Standardisation of data entities is of increasing value in ensuring researchers and end-users are able to navigate the world of cannabis big data. The adoption of FAIR (Findable Accessible Interoperable and Re-usable) data principles underlies the abilitie of humans, machines and cyborgs to make use of relevant data, and make meaningful connections. The Cannabis research community is able to build on various existing initiatives and approaches taken elsewher in the genomics and plant sciences communities. This includes the Gene Ontology and other controlled vocabularies. Standardisation of gene model nomenclature has been effective in many other genus-level genomic communities.

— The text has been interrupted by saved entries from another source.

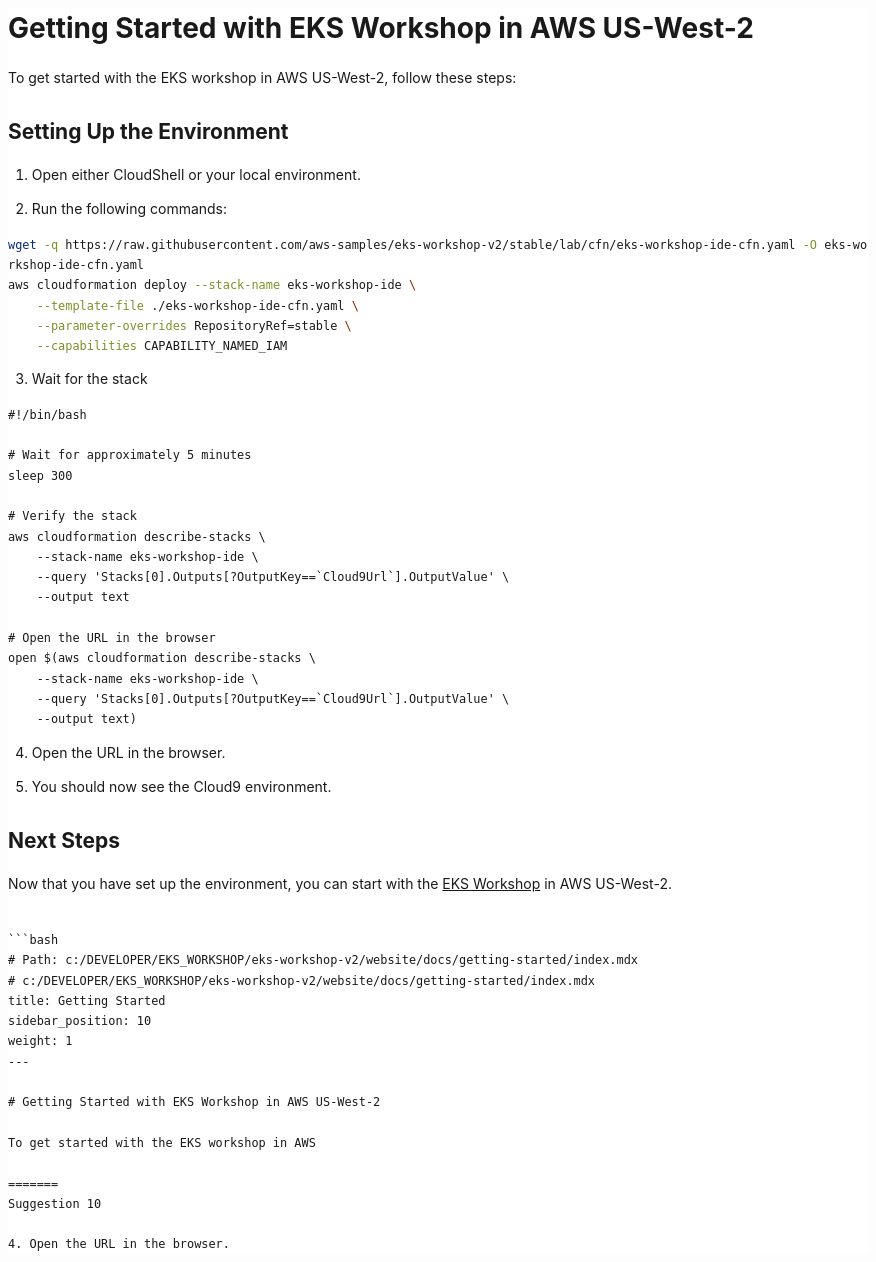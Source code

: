 # Getting Started with EKS Workshop in AWS US-West-2

To get started with the EKS workshop in AWS US-West-2, follow these steps:

## Setting Up the Environment

1. Open either CloudShell or your local environment.

2. Run the following commands:

```bash
wget -q https://raw.githubusercontent.com/aws-samples/eks-workshop-v2/stable/lab/cfn/eks-workshop-ide-cfn.yaml -O eks-workshop-ide-cfn.yaml
aws cloudformation deploy --stack-name eks-workshop-ide \
    --template-file ./eks-workshop-ide-cfn.yaml \
    --parameter-overrides RepositoryRef=stable \
    --capabilities CAPABILITY_NAMED_IAM
``````

3. Wait for the stack

```
#!/bin/bash

# Wait for approximately 5 minutes
sleep 300

# Verify the stack
aws cloudformation describe-stacks \
    --stack-name eks-workshop-ide \
    --query 'Stacks[0].Outputs[?OutputKey==`Cloud9Url`].OutputValue' \
    --output text

# Open the URL in the browser
open $(aws cloudformation describe-stacks \
    --stack-name eks-workshop-ide \
    --query 'Stacks[0].Outputs[?OutputKey==`Cloud9Url`].OutputValue' \
    --output text)
```

4. Open the URL in the browser.

5. You should now see the Cloud9 environment.

## Next Steps

Now that you have set up the environment, you can start with the [EKS Workshop](https://eksworkshop.com/) in AWS US-West-2.
```

```bash
# Path: c:/DEVELOPER/EKS_WORKSHOP/eks-workshop-v2/website/docs/getting-started/index.mdx
# c:/DEVELOPER/EKS_WORKSHOP/eks-workshop-v2/website/docs/getting-started/index.mdx
title: Getting Started
sidebar_position: 10
weight: 1
---

# Getting Started with EKS Workshop in AWS US-West-2

To get started with the EKS workshop in AWS

=======
Suggestion 10

4. Open the URL in the browser.
```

The ICGRC has identified a need to propose, develop and agree on commons standards that facilitate interchange and analysis of genetic, genomic and trait data. Specifically, for Cannabis, there is a need for standardization of:

Plant sample IDs relating to genetic resources in relation to where sourced
Agreement of terminology in relation to 'strain', 'cultivar', 'line', 'accession', 'plant', 'genotype'
Chromosome numbering and orientation used within different genome assemblies and genetic maps.
Genome annotation, format of gene model nomenclature and harmonization of 'reference' genomes.
Registries or look-up tables for genes and variants that are mapped to different reference genomes.